Amò con ammirazione il padre ed ebbe grande devozione per la madre Santa Nava, figliuola del giureconsulto Demetrio Nava, per il quale dettò una ammirata epigrafe; sotto il suo ritratto scrisse, che fu "moglie esemplare, virtuosa nelle venuste forme".

Usciva dalla sua casa, che era il suo tempio, esclusivamente in carrozza chiusa, quasi tutti i pomeriggi per andare al mare o verso la collina, in luoghi solitari dove scendeva a terra solo se non vi fosse stata anima viva e come un innamorato volgeva tutta l’ammirazione al panorama.

Una delle poche volte che fu visto in giro con meraviglia di tutti, fu nel dicembre 1876, quando maestoso e solenne col petto fregiato dalle ricche decorazioni, accompagnò i resti mortali di Vincenzo Bellini che attraversarono la città per arrivare a Catania.

I suoi concittadini per lui ebbero deferenza ed ammirazione.
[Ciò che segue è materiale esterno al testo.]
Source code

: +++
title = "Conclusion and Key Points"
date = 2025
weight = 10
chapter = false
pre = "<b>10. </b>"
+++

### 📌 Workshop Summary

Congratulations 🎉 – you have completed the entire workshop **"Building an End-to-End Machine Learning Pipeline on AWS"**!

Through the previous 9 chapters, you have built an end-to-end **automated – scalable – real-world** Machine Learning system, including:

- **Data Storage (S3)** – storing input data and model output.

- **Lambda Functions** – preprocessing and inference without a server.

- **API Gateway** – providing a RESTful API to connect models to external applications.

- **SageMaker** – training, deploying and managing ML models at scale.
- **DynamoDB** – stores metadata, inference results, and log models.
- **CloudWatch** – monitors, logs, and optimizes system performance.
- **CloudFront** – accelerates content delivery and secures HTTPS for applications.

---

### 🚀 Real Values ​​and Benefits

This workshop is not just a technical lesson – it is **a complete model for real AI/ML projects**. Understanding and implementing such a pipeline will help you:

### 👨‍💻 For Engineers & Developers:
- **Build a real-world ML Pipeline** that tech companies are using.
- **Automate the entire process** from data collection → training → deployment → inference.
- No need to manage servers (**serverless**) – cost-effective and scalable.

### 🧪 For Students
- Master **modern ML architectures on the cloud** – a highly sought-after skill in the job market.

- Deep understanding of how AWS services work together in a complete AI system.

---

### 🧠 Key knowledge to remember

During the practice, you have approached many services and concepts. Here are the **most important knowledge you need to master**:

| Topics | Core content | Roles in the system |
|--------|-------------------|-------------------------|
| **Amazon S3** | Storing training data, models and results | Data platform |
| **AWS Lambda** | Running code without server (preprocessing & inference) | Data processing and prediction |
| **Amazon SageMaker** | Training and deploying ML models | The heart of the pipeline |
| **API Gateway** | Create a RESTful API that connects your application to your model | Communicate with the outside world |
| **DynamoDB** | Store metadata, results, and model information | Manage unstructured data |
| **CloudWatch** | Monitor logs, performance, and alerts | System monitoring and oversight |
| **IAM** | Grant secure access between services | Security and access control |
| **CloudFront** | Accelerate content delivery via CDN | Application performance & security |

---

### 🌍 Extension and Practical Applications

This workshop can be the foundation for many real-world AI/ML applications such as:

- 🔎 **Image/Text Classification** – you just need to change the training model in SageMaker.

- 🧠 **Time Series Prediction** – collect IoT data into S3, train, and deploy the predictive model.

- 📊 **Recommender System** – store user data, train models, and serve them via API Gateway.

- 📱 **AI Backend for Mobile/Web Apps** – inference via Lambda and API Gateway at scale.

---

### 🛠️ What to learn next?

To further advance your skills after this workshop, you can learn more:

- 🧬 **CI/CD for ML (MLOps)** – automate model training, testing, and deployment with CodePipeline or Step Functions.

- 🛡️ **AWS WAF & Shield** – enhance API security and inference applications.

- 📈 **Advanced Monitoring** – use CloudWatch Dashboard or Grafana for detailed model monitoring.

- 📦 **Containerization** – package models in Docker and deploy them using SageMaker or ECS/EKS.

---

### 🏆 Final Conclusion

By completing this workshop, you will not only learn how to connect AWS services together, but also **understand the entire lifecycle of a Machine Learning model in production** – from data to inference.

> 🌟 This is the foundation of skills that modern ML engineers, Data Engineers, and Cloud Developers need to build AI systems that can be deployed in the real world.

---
Soprattutto per l'opera che gli conquistò il titolo di "Virgilio redivivo" e lo impose all’ammirazione dei dotti, lo Xiphias.
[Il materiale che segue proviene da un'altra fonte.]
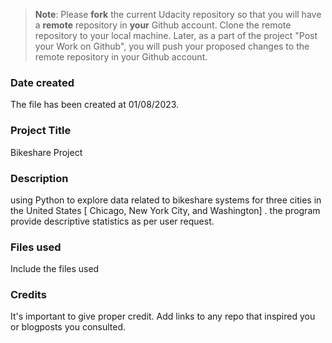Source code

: >**Note**: Please **fork** the current Udacity repository so that you will have a **remote** repository in **your** Github account. Clone the remote repository to your local machine. Later, as a part of the project "Post your Work on Github", you will push your proposed changes to the remote repository in your Github account.

### Date created
The file has been created at 01/08/2023.

### Project Title
Bikeshare Project 

### Description
using Python to explore data related to bikeshare systems for three cities in the United States [ Chicago, New York City, and Washington] . the program provide descriptive statistics as per user request.

### Files used
Include the files used

### Credits
It's important to give proper credit. Add links to any repo that inspired you or blogposts you consulted.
Parlarono di lui Paolina Leopardi e Giovanni Pascoli. Quest'ultimo infatti scrisse "Un poeta di lingua morta" della raccolta "Pensieri e discorsi" del 1914, dove il Pascoli ricorda con profonda ammirazione il latinista reggino.

Molti critici quali il Carducci ed il Cantù l'anno definito un "artista letterato".
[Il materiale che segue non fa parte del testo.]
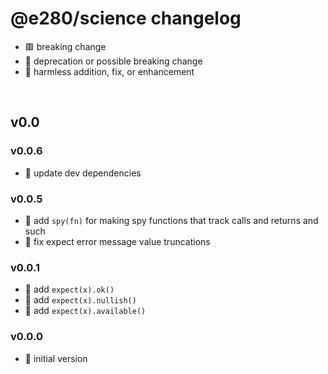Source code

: 
# @e280/science changelog
- 🟥 breaking change
- 🔶 deprecation or possible breaking change
- 🍏 harmless addition, fix, or enhancement

<br/>

## v0.0

### v0.0.6
- 🍏 update dev dependencies

### v0.0.5
- 🍏 add `spy(fn)` for making spy functions that track calls and returns and such
- 🍏 fix expect error message value truncations

### v0.0.1
- 🍏 add `expect(x).ok()`
- 🍏 add `expect(x).nullish()`
- 🍏 add `expect(x).available()`

### v0.0.0
- 🍏 initial version

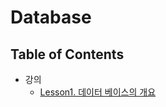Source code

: # Database

## Table of Contents

- 강의
  - <a href="https://github.com/EwhaCNC/Database/blob/main/1_DataBase_Overview/note.md"> Lesson1. 데이터 베이스의 개요 </a>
Diego Vitrioli, poeta e letterato, grazie alle sue opere contribuì a far comprendere la realtà reggina ai grandi di quel tempo, narrandone l'ospitalità e il suo senso di libertà che egli spesso ispirava.

[modifica] Opere

  • Diego Vitrioli, Xiphyas, carmen Didaci Vitriolii, Amstelodami: Mullerum, 1845.
  • ...

[modifica] Curiosità

  • Vitrioli fu talmente entusiasta del riconoscimento ottenuto ad Amsterdam, da festeggiare ogni anniversario dell'avvenimento: faceva imbandire ogni anno la tavola con abbondante quantità di pescespada.
  • A Diego Vitrioli sono intitolate una scuola e una via della città di Reggio Calabria, inoltre a lui è dedicato un monumento, ricavato da una colonna originale d'epoca romana, che risiede sul Lungomare Falcomatà.
  • Il poeta nacque e morì nella stessa data del 20 maggio, rispettivamente degli anni 1818 e 1898.
  • Durante gli anni di attività in biblioteca per un disguido il poeta fu arrestato dai borbonici nel 1855, condotto in pantofole alla polizia gli fu chiesto scusa per il malaugurato errore.